As a continuation from last week's post, these photos are still from the Autumn Festival at the Nature Preserve. One part of the preserve is the Heritage Farm, which is set up like a farm back in the 1880's. It is a working farm that raises their own crops and they have cows, pigs and horses.

This is the root/storm cellar by the farm house. What's inside are things in a row!

Rows of pickles, peppers, carrots, applesauce and jams.

Rows of canned goods, although I'm sure these are just for show as they look pretty old by the design on the cans!

The same goes with these bottles. Some were empty, some had liquid in them, but I'm sure it was just to show that it COULD be a wine cellar, too.

In the barn I found bundles of wheat. (Don't know if that is the correct term!)

This is a thresher. It separates the wheat from the chaff. The farmer would feed the wheat into the back (where the man is standing) and the machine would separate the grain, which would then fall out of the little chute, which is right above the "A" on my marking of A View from the Edge. There is a big belt that goes around that wheel next to the man and runs all the way back to connect to the treadmill behind it.

Look at all those wheels on this treadmill.

Here is a picture of the complete treadmill.  They would lead their horse onto the treadmill and have it walk. You can see the "conveyor" belt system, so the "bottom" is always moving, thus turning the large wheel which turns the large band and then turns the wheel on the thresher. No electricity needed!

Feeding trough to put hay in to feed horses and cows.

Corn stalks for sale!

And finally, we wandered over to another part of the festival. I think it was called something like Early Settlers. There were a lot of fun activities going on. I spied these pine cones hanging.

So, my children, I'm waiting.....hit me with your best shot! (How did this city girl do - explaining the old farm equipment?)


Valerie said...

You got some great pictures, Pat. I love looking at old machinery/equipment. There is an old mill near where I live ... I would wander round there every weekend if I had my

Brian Miller said...

nice...what a neat place....they are ready for the zombie apocalypse it thresher as well....we used to can all the time growing up

Jim said...

I like this museum, Pat!!! Of course a lot of credit is due the photographer also. You did really good. I would like to go there someday. I really enjoyed your post too.

And yes, those are bundles of Wheat although by the courseness of the stalks they might really be bundles of Oats.

They are also called Sheaves, like the old church song, "Bringing in the Sheaves."

Grandpa had the 'comunity threshing machine'. Most of the farmers got together in the late summer to thresh the grain. First they all would have cut and 'bundled' their oats. Grandpa and the crew moved from farm to farm until all of the threshing was done.

Now it is all, the cutting, skip the bundling, and threshing, done in combination out in the field with the modern self propelled 'Combine' machine.
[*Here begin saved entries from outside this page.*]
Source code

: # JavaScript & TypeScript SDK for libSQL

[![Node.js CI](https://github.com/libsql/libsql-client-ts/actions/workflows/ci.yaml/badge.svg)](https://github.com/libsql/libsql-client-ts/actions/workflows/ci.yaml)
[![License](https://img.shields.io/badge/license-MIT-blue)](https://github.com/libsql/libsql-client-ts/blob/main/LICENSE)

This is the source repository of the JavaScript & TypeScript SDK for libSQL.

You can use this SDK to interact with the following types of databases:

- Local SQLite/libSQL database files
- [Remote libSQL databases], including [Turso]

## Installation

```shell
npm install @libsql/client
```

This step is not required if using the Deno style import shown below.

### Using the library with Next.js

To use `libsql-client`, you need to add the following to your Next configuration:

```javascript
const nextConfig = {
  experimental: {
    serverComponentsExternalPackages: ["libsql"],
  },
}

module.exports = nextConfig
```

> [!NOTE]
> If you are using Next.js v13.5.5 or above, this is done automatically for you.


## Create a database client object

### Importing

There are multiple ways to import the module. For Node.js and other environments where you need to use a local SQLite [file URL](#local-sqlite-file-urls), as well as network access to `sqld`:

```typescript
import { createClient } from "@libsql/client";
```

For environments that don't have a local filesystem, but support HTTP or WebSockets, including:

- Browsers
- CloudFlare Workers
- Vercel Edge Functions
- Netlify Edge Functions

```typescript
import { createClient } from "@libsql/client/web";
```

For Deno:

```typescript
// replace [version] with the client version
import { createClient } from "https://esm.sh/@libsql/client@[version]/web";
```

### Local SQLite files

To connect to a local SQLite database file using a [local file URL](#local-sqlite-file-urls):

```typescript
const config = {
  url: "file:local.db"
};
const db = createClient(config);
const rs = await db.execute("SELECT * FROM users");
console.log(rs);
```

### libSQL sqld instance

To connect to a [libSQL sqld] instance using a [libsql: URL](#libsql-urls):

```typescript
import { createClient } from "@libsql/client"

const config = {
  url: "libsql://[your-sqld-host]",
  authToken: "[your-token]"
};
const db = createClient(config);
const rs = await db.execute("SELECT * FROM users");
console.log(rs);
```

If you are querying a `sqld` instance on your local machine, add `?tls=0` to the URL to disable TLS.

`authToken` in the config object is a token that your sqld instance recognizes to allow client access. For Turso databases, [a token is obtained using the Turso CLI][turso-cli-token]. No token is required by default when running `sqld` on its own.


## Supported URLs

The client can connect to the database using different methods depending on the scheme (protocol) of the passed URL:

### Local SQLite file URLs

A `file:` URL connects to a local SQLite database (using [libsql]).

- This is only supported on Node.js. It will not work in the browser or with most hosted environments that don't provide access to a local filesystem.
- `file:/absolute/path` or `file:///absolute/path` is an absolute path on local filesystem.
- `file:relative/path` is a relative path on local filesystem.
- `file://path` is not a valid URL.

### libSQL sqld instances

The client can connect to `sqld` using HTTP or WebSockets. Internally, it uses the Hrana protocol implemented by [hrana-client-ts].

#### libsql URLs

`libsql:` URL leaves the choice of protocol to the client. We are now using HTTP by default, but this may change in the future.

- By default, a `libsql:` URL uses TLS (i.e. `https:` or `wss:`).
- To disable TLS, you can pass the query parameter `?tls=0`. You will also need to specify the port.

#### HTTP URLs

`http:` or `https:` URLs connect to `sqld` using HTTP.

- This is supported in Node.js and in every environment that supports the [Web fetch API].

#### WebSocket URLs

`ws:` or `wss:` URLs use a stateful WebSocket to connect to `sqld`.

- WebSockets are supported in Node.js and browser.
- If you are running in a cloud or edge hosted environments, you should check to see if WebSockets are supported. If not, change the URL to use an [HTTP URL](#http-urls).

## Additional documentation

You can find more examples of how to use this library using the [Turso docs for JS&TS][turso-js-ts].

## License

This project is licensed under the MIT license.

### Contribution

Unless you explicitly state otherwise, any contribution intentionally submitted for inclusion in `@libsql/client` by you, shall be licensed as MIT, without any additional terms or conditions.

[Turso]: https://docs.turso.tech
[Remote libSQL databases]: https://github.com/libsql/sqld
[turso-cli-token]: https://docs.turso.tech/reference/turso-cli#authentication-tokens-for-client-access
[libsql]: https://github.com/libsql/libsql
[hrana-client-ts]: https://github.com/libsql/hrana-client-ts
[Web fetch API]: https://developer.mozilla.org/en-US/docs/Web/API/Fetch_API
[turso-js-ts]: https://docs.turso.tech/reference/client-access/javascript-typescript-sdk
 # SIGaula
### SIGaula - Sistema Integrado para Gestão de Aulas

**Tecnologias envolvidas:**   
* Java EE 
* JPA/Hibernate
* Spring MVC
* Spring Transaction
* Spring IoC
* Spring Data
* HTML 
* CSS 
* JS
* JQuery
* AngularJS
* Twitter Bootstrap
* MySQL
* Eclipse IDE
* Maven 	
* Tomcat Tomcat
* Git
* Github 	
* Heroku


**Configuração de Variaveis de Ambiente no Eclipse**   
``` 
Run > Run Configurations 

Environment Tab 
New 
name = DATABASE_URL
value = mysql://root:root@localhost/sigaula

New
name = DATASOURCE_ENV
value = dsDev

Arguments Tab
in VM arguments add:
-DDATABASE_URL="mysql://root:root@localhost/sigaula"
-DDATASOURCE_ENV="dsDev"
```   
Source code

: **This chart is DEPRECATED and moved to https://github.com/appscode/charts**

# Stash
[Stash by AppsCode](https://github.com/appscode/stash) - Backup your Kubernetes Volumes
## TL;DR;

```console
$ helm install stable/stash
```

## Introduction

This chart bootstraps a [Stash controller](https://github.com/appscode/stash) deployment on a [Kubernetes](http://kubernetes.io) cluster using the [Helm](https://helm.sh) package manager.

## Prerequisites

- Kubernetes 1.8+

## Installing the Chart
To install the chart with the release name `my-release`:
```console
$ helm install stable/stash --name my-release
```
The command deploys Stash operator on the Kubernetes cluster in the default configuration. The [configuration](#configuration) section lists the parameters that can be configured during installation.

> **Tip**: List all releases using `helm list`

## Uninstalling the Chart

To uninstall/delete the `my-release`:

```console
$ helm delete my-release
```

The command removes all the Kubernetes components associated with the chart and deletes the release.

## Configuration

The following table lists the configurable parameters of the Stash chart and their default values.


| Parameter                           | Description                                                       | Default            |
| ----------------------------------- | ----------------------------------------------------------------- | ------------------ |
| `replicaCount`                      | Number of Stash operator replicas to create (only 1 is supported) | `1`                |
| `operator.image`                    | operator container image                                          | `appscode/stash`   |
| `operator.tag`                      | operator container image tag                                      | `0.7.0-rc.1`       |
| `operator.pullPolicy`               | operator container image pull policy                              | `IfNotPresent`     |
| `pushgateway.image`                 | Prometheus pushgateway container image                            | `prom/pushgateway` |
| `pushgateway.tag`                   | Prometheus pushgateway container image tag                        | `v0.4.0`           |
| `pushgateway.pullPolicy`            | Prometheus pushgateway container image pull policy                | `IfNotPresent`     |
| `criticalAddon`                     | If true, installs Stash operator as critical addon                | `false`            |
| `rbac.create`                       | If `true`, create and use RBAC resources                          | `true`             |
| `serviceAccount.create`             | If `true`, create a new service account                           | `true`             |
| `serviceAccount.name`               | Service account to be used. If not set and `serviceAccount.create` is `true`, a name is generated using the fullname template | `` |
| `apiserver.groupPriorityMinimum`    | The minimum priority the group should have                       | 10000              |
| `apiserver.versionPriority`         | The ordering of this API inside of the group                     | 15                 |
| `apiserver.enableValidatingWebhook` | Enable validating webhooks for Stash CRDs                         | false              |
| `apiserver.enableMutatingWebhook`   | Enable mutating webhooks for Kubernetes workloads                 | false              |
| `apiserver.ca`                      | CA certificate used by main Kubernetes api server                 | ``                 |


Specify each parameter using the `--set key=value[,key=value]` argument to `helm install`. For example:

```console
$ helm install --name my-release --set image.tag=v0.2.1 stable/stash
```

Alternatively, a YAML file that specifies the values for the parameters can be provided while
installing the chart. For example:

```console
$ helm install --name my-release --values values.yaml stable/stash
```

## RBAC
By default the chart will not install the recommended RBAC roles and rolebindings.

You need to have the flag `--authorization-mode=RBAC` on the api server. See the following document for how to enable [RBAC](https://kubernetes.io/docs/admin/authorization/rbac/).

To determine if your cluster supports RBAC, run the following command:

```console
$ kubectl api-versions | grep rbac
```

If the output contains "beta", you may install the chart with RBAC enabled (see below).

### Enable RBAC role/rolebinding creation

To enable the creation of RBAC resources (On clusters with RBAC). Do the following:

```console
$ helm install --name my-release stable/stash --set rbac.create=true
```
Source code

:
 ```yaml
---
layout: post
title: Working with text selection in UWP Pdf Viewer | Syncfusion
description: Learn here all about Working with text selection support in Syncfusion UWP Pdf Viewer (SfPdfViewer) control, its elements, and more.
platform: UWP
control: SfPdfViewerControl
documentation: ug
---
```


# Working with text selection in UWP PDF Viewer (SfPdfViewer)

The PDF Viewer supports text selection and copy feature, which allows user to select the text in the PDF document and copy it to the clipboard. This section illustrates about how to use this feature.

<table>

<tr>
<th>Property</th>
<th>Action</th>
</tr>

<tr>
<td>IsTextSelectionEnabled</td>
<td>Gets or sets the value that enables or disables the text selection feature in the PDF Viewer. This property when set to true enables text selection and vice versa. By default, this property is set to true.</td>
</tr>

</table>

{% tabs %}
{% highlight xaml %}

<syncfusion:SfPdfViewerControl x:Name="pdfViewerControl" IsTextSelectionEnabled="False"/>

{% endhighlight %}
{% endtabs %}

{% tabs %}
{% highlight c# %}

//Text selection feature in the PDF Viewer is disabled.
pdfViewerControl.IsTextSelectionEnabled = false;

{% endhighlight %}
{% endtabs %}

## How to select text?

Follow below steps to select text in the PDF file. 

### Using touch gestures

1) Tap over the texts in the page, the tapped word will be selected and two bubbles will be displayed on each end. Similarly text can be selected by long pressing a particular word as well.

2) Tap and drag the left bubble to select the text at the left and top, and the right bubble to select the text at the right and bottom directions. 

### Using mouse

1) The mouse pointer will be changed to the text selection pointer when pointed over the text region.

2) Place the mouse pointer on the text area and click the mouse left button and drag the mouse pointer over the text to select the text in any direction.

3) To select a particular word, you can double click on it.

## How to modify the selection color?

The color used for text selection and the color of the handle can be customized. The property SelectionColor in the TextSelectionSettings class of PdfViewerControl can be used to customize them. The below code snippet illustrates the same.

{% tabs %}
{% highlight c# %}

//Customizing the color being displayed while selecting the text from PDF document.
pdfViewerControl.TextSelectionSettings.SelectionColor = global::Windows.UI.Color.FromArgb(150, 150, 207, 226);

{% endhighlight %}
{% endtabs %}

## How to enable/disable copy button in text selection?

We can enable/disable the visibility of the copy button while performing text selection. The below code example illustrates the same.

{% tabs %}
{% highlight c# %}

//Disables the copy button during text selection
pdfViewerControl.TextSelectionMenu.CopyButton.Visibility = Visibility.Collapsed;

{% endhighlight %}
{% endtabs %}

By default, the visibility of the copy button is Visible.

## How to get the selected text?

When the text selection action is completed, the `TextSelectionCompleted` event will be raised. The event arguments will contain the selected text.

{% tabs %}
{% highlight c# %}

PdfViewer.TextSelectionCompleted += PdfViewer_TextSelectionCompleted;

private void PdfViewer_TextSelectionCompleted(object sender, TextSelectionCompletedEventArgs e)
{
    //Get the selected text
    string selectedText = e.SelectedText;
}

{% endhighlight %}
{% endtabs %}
Our horses were hitched to a turnstile and walked round and round to drive the drive shaft powered machines. We used a tractor to power the belt driven, such as the threshing machine. Grandpa was one of the few farmers around with a tractor, most, including Dad, used horses.

Bossy Betty said...

Great finds! Where are all the roots? Oh! On the top of my head!

Dianne said...

interesting place
the thresher is a work of art!

Eva Gallant said...

I'll bet those jellies and jams are delicious!

Jeannine Breton said...

You did a good job! That equipment is old time...and that trough for the cows....gosh, you don't see that any more.

Gail said...

You did a great job. This was a fancy farm. We had to thresh the wheat by hand. This is a wonderful invemtion.

I have a lot of those green/blue canning jars.

You went to a farm this week and I went to the big city. I know I was more lost than you.

Great rows.

Monkey said...

these are awesome. You have a great eye, findind rows that most would not :)

Genie said...

This must be an especially nice and well kept farm. Your pictures are great. Love the first one of the root cellar. You do not see many of these anymore around here. Quite a fine thresher. genie

Mama Zen said...

Great pictures!

Rita said...

Lovely collection of photos. Your shots of the root cellar reminds me of the one in the house I grew up in. I still see lots of those slanted cellar doors in our area as well.

Green Girl in Wisconsin said...

That sled is lovely. And I wouldn't mind a root cellar at all--just perfect storage space!